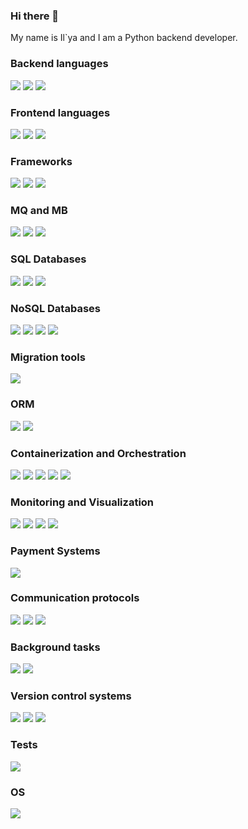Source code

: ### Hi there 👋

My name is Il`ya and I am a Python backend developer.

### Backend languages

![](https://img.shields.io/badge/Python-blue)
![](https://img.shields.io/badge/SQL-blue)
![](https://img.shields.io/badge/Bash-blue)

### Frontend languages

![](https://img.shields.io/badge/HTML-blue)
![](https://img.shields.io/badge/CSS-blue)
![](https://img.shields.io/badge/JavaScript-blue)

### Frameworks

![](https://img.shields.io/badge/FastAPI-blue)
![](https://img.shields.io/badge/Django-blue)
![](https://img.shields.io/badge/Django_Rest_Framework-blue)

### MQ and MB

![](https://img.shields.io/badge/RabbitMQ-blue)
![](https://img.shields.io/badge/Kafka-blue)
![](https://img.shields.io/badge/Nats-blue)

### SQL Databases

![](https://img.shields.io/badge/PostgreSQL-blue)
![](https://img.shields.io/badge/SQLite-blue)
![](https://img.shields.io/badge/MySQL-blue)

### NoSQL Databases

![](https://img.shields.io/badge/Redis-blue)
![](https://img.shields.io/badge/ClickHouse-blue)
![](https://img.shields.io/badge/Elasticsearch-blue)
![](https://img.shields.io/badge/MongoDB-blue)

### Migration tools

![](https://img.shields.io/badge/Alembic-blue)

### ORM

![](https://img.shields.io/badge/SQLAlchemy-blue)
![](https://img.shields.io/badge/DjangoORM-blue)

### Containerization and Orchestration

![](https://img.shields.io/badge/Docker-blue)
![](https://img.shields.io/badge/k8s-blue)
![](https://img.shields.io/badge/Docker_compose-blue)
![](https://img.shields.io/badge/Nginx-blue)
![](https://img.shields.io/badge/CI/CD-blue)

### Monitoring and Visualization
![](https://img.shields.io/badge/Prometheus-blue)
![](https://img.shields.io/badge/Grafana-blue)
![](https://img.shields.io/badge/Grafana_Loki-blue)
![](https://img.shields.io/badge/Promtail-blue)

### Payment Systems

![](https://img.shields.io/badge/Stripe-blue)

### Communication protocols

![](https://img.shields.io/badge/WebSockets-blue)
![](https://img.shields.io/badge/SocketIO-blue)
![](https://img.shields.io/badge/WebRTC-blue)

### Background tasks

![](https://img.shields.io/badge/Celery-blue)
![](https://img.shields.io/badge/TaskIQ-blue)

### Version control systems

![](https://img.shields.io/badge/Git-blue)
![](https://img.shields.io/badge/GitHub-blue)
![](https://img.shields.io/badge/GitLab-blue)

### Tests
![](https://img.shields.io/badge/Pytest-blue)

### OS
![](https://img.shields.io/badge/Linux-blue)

^^^^^^^^^^^^^^^^

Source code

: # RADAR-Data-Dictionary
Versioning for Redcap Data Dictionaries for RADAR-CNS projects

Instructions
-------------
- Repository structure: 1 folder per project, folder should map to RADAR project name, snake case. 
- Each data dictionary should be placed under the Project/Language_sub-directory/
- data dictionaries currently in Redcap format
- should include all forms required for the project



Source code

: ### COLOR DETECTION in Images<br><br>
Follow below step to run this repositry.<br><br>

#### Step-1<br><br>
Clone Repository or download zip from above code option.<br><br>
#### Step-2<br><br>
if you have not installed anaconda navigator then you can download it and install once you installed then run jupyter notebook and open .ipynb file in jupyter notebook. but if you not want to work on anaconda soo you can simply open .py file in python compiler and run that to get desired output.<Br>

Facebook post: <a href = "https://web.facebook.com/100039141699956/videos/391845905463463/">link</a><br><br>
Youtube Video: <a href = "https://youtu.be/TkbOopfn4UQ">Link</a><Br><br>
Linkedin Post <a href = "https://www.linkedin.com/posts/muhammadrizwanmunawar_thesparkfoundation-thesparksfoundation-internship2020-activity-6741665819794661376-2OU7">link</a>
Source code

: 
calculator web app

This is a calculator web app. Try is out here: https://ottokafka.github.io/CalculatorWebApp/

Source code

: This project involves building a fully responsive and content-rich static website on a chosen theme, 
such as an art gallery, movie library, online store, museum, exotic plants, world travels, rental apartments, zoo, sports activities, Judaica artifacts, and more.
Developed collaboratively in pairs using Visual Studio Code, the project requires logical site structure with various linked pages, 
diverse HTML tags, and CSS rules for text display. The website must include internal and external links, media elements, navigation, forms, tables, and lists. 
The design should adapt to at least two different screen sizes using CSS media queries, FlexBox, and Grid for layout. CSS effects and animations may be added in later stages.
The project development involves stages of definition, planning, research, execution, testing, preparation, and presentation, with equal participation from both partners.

^^^^^^^^^^^^^^^^

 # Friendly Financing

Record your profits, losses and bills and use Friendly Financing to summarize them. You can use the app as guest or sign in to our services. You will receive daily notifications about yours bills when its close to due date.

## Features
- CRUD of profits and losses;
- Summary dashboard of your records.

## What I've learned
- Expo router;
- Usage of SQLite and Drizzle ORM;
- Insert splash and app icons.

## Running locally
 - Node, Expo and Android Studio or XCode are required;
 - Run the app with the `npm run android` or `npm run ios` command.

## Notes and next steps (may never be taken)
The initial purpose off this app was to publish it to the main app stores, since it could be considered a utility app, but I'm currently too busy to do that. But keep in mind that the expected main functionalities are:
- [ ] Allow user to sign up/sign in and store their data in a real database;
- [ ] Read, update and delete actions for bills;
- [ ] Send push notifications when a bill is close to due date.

^^^^^^^^^^^^^^^^

■ EXERCISE GOAL
Pull every line that holds the string "media" out of the records.

■ RESULT OF THIS EXERCISE
diverse HTML tags, and CSS rules for text display. The website must include internal and external links, media elements, navigation, forms, tables, and lists. 
The design should adapt to at least two different screen sizes using CSS media queries, FlexBox, and Grid for layout. CSS effects and animations may be added in later stages.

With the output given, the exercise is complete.